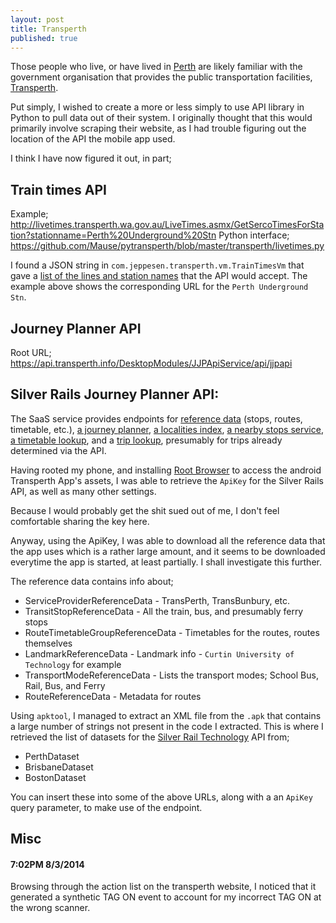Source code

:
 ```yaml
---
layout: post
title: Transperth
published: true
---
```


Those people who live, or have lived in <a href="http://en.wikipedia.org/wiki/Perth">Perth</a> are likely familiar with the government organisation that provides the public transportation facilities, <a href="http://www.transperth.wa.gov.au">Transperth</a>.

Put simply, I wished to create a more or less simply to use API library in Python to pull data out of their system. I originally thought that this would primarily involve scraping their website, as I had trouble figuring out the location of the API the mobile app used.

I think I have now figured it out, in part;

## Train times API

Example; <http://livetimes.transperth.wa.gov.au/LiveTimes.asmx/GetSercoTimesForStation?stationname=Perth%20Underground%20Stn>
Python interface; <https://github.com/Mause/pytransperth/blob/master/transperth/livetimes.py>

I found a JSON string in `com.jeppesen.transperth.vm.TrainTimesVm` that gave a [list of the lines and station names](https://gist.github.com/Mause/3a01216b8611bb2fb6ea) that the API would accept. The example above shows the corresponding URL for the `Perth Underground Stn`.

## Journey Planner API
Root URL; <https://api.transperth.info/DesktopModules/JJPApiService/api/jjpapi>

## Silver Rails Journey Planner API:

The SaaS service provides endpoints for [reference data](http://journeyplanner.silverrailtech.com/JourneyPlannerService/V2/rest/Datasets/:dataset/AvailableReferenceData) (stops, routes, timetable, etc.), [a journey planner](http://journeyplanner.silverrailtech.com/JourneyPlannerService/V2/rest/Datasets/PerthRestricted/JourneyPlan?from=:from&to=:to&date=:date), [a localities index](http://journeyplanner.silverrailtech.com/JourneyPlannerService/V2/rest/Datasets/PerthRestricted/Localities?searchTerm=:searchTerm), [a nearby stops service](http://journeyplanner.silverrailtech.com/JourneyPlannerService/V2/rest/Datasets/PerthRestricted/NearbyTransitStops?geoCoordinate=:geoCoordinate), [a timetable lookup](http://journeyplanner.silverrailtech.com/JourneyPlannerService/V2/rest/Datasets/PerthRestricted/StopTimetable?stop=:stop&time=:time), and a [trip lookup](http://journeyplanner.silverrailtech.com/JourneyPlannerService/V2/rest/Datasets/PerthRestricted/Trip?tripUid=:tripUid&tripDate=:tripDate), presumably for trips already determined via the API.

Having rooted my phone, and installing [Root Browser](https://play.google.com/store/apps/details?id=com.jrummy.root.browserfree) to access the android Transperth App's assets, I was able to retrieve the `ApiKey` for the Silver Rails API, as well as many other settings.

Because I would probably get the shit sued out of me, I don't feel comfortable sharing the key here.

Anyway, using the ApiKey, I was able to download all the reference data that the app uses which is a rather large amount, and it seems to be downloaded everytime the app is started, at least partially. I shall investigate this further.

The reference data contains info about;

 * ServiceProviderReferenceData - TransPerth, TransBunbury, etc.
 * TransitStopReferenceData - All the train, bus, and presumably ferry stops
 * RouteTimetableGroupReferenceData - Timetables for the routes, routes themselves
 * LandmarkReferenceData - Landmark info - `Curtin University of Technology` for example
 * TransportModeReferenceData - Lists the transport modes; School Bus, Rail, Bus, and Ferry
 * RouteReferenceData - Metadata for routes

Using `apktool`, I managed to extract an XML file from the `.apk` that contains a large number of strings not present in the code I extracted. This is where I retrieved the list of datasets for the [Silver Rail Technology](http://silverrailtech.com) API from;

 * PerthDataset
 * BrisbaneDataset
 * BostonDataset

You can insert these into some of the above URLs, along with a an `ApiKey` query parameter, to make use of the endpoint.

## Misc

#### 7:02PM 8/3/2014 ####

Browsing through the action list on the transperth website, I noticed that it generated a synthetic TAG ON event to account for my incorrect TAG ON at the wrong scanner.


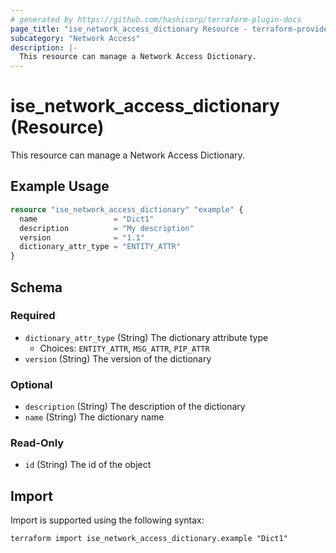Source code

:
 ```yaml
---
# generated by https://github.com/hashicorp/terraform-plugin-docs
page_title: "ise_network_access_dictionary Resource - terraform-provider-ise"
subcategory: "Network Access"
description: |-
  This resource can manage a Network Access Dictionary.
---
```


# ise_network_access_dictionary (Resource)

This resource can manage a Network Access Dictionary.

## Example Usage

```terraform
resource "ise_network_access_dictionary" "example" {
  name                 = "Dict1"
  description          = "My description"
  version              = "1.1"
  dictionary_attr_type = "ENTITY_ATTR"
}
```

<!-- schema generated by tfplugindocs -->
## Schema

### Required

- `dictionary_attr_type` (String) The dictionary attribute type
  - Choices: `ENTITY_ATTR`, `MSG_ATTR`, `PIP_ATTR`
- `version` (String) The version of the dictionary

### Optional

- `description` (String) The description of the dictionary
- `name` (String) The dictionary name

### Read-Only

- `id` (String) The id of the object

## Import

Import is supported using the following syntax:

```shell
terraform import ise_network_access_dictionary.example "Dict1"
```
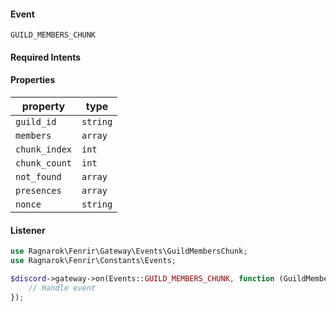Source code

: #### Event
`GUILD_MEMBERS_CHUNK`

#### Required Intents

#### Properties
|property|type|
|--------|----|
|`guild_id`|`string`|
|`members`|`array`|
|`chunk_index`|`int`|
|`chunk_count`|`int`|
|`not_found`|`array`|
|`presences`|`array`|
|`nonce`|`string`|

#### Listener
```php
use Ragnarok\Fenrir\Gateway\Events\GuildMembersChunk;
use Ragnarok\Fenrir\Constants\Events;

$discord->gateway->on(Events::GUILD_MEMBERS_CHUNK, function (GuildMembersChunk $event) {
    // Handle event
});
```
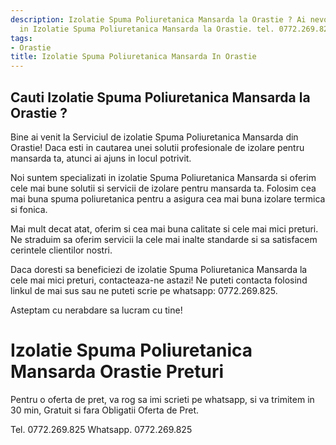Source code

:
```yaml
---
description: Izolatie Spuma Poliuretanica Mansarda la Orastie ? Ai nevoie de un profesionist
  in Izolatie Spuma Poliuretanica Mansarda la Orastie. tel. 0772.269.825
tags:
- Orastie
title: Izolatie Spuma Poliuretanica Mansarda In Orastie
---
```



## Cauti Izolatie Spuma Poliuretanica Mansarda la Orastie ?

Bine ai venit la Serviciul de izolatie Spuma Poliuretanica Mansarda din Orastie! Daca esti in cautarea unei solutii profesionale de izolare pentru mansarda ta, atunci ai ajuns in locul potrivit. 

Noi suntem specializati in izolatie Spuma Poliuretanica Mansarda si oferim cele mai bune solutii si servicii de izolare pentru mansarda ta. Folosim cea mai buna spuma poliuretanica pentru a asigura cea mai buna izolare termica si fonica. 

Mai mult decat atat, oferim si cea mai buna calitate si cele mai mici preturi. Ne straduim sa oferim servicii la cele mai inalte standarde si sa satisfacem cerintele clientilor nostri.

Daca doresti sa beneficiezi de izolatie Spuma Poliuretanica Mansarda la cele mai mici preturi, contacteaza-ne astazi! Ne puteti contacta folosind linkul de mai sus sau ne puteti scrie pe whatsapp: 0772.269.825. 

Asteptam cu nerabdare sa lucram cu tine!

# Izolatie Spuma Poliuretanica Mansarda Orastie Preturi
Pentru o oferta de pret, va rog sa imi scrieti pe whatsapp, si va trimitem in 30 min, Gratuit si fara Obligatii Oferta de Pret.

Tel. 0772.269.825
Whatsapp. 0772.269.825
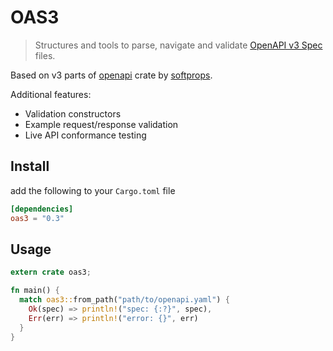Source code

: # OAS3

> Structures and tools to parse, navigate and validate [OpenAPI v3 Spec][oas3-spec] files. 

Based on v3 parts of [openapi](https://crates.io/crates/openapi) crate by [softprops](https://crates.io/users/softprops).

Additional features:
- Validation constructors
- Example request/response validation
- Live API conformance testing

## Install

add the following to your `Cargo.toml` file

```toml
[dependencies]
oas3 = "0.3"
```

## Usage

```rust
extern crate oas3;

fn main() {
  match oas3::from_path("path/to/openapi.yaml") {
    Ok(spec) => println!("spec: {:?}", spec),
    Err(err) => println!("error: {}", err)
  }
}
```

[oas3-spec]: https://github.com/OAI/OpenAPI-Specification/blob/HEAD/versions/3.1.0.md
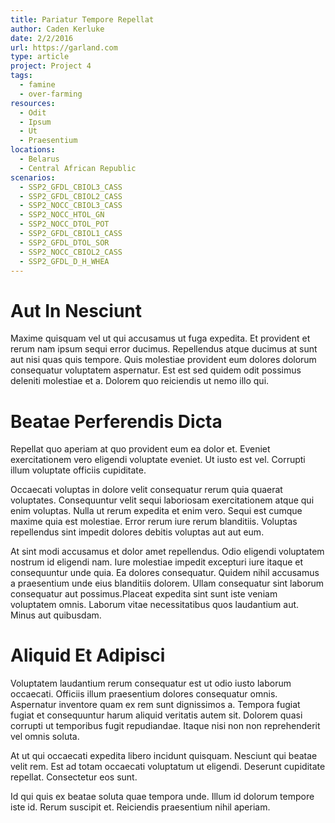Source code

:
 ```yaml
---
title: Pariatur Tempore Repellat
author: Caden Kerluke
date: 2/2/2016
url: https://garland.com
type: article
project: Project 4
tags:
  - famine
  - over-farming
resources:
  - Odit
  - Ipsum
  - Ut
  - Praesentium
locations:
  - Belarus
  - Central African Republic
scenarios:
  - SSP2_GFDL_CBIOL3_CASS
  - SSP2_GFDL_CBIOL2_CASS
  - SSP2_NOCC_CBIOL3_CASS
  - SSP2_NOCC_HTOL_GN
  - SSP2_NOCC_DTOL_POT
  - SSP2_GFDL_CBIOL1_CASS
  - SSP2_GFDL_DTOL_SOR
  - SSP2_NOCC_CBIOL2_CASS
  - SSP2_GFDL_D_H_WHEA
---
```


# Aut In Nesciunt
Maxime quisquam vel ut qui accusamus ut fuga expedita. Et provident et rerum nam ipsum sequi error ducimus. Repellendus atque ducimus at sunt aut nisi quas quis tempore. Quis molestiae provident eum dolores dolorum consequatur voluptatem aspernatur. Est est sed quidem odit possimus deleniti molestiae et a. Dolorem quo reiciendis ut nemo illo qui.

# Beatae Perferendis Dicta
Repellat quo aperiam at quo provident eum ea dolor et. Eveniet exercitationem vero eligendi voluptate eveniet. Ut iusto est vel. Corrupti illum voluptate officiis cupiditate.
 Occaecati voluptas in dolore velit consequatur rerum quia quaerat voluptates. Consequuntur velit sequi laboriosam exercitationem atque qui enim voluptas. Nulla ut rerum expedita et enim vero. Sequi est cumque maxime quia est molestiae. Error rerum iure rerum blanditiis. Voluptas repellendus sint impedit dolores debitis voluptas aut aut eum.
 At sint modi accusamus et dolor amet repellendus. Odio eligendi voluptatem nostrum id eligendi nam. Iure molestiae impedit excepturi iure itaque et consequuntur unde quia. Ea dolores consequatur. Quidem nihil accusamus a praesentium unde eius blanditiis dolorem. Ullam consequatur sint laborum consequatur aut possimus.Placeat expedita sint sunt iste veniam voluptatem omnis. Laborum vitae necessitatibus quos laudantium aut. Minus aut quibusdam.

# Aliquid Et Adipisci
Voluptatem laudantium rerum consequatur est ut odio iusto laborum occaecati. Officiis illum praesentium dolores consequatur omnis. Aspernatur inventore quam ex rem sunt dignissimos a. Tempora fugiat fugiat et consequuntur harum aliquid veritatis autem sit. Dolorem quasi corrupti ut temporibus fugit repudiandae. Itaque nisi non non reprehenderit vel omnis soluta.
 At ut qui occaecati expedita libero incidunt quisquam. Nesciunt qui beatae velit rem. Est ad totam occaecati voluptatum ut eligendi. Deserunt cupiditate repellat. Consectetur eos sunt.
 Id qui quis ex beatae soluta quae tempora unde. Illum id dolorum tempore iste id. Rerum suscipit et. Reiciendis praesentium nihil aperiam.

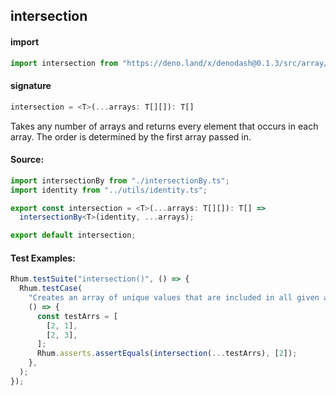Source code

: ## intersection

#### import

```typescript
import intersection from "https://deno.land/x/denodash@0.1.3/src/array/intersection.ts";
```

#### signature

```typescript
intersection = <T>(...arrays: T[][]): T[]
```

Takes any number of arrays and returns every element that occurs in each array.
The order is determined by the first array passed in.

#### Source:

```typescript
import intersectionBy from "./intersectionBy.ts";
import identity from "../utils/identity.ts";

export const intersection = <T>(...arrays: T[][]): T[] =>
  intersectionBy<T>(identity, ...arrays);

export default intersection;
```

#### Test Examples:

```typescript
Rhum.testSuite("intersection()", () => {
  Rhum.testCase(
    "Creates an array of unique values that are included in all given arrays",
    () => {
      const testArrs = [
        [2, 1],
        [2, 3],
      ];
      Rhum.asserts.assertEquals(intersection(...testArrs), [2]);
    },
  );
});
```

PROBLEM REQUIREMENTS
Copy exactly, and copy nothing else: the lines from the start of the data above through the line that holds "## Train times API". The pictures stay out.

RESULT OF THIS EXERCISE
Source code

:
 ```yaml
---
layout: post
title: Transperth
published: true
---
```


Those people who live, or have lived in <a href="http://en.wikipedia.org/wiki/Perth">Perth</a> are likely familiar with the government organisation that provides the public transportation facilities, <a href="http://www.transperth.wa.gov.au">Transperth</a>.

Put simply, I wished to create a more or less simply to use API library in Python to pull data out of their system. I originally thought that this would primarily involve scraping their website, as I had trouble figuring out the location of the API the mobile app used.

I think I have now figured it out, in part;

## Train times API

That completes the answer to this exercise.